The growth hormone (GH) and insulin-like growth factor-I (IGF-I) regulatory system, which includes endocrine/paracrine/autocrine effects of IGF-I, is involved in determining bone size, length, density, and architecture of the mature mammalian skeleton. This chapter reviews the evidence for and against the use of these peptides in bone diseases such as osteoporosis. The regulation of growth hormone secretion from the pituitary is complex and involves the elaboration of discrete neurosecretory peptides from the hypothalamus. Somatostatin (SMS), a small but ubiquitous polypeptide, inhibits GH synthesis and secretion, thereby tightly controlling GH production.
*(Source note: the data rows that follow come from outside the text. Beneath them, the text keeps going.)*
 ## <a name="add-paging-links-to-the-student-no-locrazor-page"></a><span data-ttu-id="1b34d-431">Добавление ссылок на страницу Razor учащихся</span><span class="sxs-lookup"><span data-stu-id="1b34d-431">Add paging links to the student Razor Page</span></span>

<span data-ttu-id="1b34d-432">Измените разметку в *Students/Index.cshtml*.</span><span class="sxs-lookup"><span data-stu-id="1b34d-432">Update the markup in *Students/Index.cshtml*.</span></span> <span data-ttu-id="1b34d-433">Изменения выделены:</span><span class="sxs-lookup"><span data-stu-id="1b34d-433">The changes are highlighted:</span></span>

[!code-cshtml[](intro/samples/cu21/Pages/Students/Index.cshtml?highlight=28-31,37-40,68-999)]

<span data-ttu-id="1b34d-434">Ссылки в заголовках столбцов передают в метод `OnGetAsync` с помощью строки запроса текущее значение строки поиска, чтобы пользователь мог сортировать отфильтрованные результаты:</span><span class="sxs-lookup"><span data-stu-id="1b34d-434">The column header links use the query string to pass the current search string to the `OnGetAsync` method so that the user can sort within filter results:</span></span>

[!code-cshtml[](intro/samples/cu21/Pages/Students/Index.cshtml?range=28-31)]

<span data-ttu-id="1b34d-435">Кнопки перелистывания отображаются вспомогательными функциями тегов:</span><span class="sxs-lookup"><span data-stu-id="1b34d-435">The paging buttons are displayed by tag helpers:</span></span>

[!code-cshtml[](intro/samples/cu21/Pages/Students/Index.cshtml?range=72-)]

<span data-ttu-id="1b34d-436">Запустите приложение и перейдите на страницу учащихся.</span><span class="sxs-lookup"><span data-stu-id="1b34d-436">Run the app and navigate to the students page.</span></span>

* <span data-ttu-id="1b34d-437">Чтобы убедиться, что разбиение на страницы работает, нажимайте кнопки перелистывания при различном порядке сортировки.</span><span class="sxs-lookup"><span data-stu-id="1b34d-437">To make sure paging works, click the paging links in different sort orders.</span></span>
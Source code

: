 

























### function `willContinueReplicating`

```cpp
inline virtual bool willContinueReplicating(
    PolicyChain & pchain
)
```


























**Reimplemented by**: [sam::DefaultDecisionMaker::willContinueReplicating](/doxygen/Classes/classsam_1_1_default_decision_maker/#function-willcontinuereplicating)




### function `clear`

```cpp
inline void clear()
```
GH secretion is pulsatile due to episodic release of GHRH, and circadian, with the highest pulse amplitude occurring between 02:00 and 06:00. Growth hormone has direct and indirect effects on bone, depending on age and skeletal maturity. Substantial differences between the direct and indirect effects of GH on the osteoblast partially explain changes in skeletal responsiveness to GH and IGF-I. Intermittent (daily or three times weekly) injections of rhGH results in a prolonged and sustained GH profile with resultant catch-up growth evident during the first year of treatment. The skeletal response to GH depends on several factors including GH secretory status, pretreatment IGF-I levels, pretreatment height velocity, and GH dosage. The treatment of adult GHD is a relatively new option for patients with low BMD. Short-term treatment with rhGH leads to a decrease in adiposity and an increase in lean body mass in adults. The majority of adult patients treated with rhGH have either idiopathic GHD or a history of previous central nervous system (CNS)/pituitary-hypothalamic tumors. Early trials with rhGH replacement therapy examined changes in muscle mass, muscle strength, and body fat. Daily administration of subcutaneous rhGH to GHD patients produced a marked rise in serum IGF-I and an increase in muscle mass and basal metabolic rate.